Gov. Brown Vetoes State Budget Approved By Democrats
LOS ANGELES (CBS) — Gov. Jerry Brown Thursday vetoed the state budget approved by Democratic lawmakers — a spending package that had Los Angeles- area city officials and education leaders scrambling to figure out how the spending proposal would impact services and schools.
“Unfortunately, the budget I have received is not a balanced solution,” according to Brown, who was scheduled to further discuss his veto at a Los Angeles news conference this afternoon. “It continues big deficits for years to come and adds billions of dollars in new debt.
“It also contains legally questionable maneuvers, costly borrowing and unrealistic savings,” Brown added.
Brown took shots at both Democrats and Republicans in his veto message. He said he had proposed a balanced budget in January that would have protected education and public safety through a temporary extension of some taxes upon voter approval.

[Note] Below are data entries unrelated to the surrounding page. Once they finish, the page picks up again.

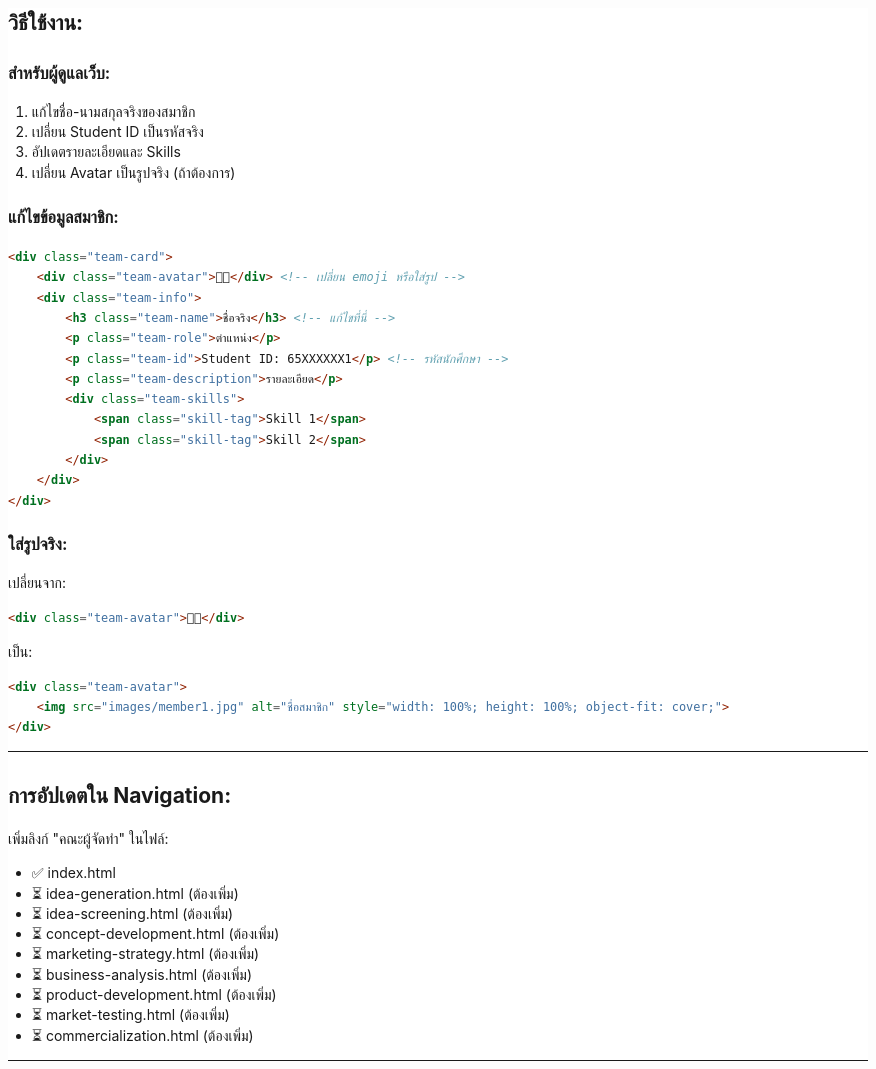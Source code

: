 
## วิธีใช้งาน:

### สำหรับผู้ดูแลเว็บ:
1. แก้ไขชื่อ-นามสกุลจริงของสมาชิก
2. เปลี่ยน Student ID เป็นรหัสจริง
3. อัปเดตรายละเอียดและ Skills
4. เปลี่ยน Avatar เป็นรูปจริง (ถ้าต้องการ)

### แก้ไขข้อมูลสมาชิก:
```html
<div class="team-card">
    <div class="team-avatar">👨‍💼</div> <!-- เปลี่ยน emoji หรือใส่รูป -->
    <div class="team-info">
        <h3 class="team-name">ชื่อจริง</h3> <!-- แก้ไขที่นี่ -->
        <p class="team-role">ตำแหน่ง</p>
        <p class="team-id">Student ID: 65XXXXXX1</p> <!-- รหัสนักศึกษา -->
        <p class="team-description">รายละเอียด</p>
        <div class="team-skills">
            <span class="skill-tag">Skill 1</span>
            <span class="skill-tag">Skill 2</span>
        </div>
    </div>
</div>
```

### ใส่รูปจริง:
เปลี่ยนจาก:
```html
<div class="team-avatar">👨‍💼</div>
```

เป็น:
```html
<div class="team-avatar">
    <img src="images/member1.jpg" alt="ชื่อสมาชิก" style="width: 100%; height: 100%; object-fit: cover;">
</div>
```

---

## การอัปเดตใน Navigation:

เพิ่มลิงก์ "คณะผู้จัดทำ" ในไฟล์:
- ✅ index.html
- ⏳ idea-generation.html (ต้องเพิ่ม)
- ⏳ idea-screening.html (ต้องเพิ่ม)
- ⏳ concept-development.html (ต้องเพิ่ม)
- ⏳ marketing-strategy.html (ต้องเพิ่ม)
- ⏳ business-analysis.html (ต้องเพิ่ม)
- ⏳ product-development.html (ต้องเพิ่ม)
- ⏳ market-testing.html (ต้องเพิ่ม)
- ⏳ commercialization.html (ต้องเพิ่ม)

---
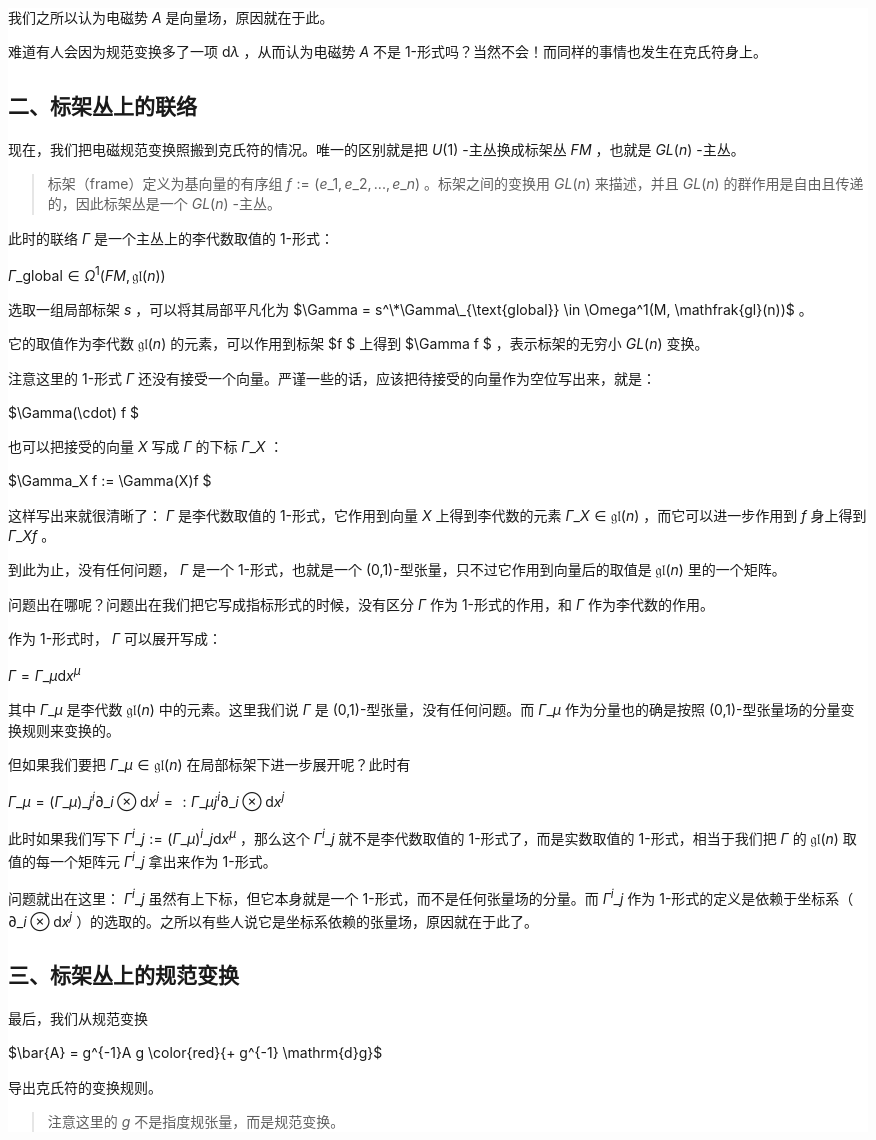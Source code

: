 我们之所以认为电磁势 $A$ 是向量场，原因就在于此。

难道有人会因为规范变换多了一项 $\mathrm{d}\lambda$ ，从而认为电磁势 $A$ 不是 1-形式吗？当然不会！而同样的事情也发生在克氏符身上。

## 二、标架丛上的联络  

现在，我们把电磁规范变换照搬到克氏符的情况。唯一的区别就是把 $U(1)$ -主丛换成标架丛 $FM$ ，也就是 $GL(n)$ -主丛。

> 标架（frame）定义为基向量的有序组 $f:=(e\_1, e\_2, ...,e\_n)$ 。标架之间的变换用 $GL(n)$ 来描述，并且 $GL(n)$ 的群作用是自由且传递的，因此标架丛是一个 $GL(n)$ -主丛。

此时的联络 $\Gamma$ 是一个主丛上的李代数取值的 1-形式：

$\Gamma\_{\text{global}} \in \Omega^1(FM, \mathfrak{gl}(n))$

选取一组局部标架 $s$ ，可以将其局部平凡化为 $\Gamma = s^\*\Gamma\_{\text{global}} \in \Omega^1(M, \mathfrak{gl}(n))$ 。

它的取值作为李代数 $\mathfrak{gl}(n)$ 的元素，可以作用到标架 $f $ 上得到 $\Gamma f $ ，表示标架的无穷小 $GL(n)$ 变换。

注意这里的 1-形式 $\Gamma$ 还没有接受一个向量。严谨一些的话，应该把待接受的向量作为空位写出来，就是：

$\Gamma(\cdot) f $

也可以把接受的向量 $X$ 写成 $\Gamma$ 的下标 $\Gamma\_X$ ：

$\Gamma\_X f := \Gamma(X)f $

这样写出来就很清晰了： $\Gamma$ 是李代数取值的 1-形式，它作用到向量 $X$ 上得到李代数的元素 $\Gamma\_X \in \mathfrak{gl}(n)$ ，而它可以进一步作用到 $f$ 身上得到 $\Gamma\_X f$ 。

到此为止，没有任何问题， $\Gamma$ 是一个 1-形式，也就是一个 (0,1)-型张量，只不过它作用到向量后的取值是 $\mathfrak{gl}(n)$ 里的一个矩阵。

问题出在哪呢？问题出在我们把它写成指标形式的时候，没有区分 $\Gamma$ 作为 1-形式的作用，和 $\Gamma$ 作为李代数的作用。

作为 1-形式时， $\Gamma$ 可以展开写成：

$\Gamma =\Gamma\_\mu\mathrm{d}x^\mu$

其中 $\Gamma\_\mu$ 是李代数 $\mathfrak{gl}(n)$ 中的元素。这里我们说 $\Gamma$ 是 (0,1)-型张量，没有任何问题。而 $\Gamma\_\mu$ 作为分量也的确是按照 (0,1)-型张量场的分量变换规则来变换的。

但如果我们要把 $\Gamma\_\mu \in \mathfrak{gl}(n)$ 在局部标架下进一步展开呢？此时有

$\Gamma\_\mu = (\Gamma\_\mu)\_{j}^i\partial\_i \otimes \mathrm{d}x^j = :\Gamma\_{\mu j}^i \partial\_i \otimes \mathrm{d}x^j$

此时如果我们写下 $\Gamma^i\_j := (\Gamma\_\mu)^i\_j \mathrm{d}x^\mu$ ，那么这个 $\Gamma^i\_j$ 就不是李代数取值的 1-形式了，而是实数取值的 1-形式，相当于我们把 $\Gamma$ 的 $\mathfrak{gl}(n)$ 取值的每一个矩阵元 $\Gamma^i\_j$ 拿出来作为 1-形式。

问题就出在这里： $\Gamma^i\_j$ 虽然有上下标，但它本身就是一个 1-形式，而不是任何张量场的分量。而 $\Gamma^i\_j$ 作为 1-形式的定义是依赖于坐标系（ $\partial\_i \otimes \mathrm{d}x^j$ ）的选取的。之所以有些人说它是坐标系依赖的张量场，原因就在于此了。

## 三、标架丛上的规范变换  

最后，我们从规范变换

$\bar{A}  = g^{-1}A g \color{red}{+ g^{-1} \mathrm{d}g}$

导出克氏符的变换规则。

> 注意这里的 $g$ 不是指度规张量，而是规范变换。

“Yet Republicans in the Legislature blocked the right of the people to vote on this honest, balanced budget,” Brown said.
It remains to be seen how legislators will proceed from here and if they will get paid. An amendment to the state constitution approved by voters in November prevents lawmakers from getting paid unless they pass a balanced budget by a June 15 deadline. It does not specify whether or not the budget must be signed by the governor.
“We can and must do better,” Brown said.
He added a warning to Republicans: “If they continue to obstruct a vote, we will be forced to pursue deeper and more destructive cuts to schools and public safety — a tragedy for which Republicans will bear full responsibility.”
Senate Republican leader Bob Dutton, R-Rancho Cucamonga, on Wednesday called the budget package “irresponsible” and said it “demonstrates that legislative Democrats would rather pander to their special interest allies than adopt the long-term budget solutions that Californians demand and deserve.”
“Let me say it again, Senate Republicans provided Governor Brown and the Democrats a pathway to a bi-partisan budget solution that would have allowed voters to decide on taxes, meaningful pension reform and a hard spending cap,” Dutton said. “On March 25, Governor Brown said no and broke off budget negotiations with Republicans.”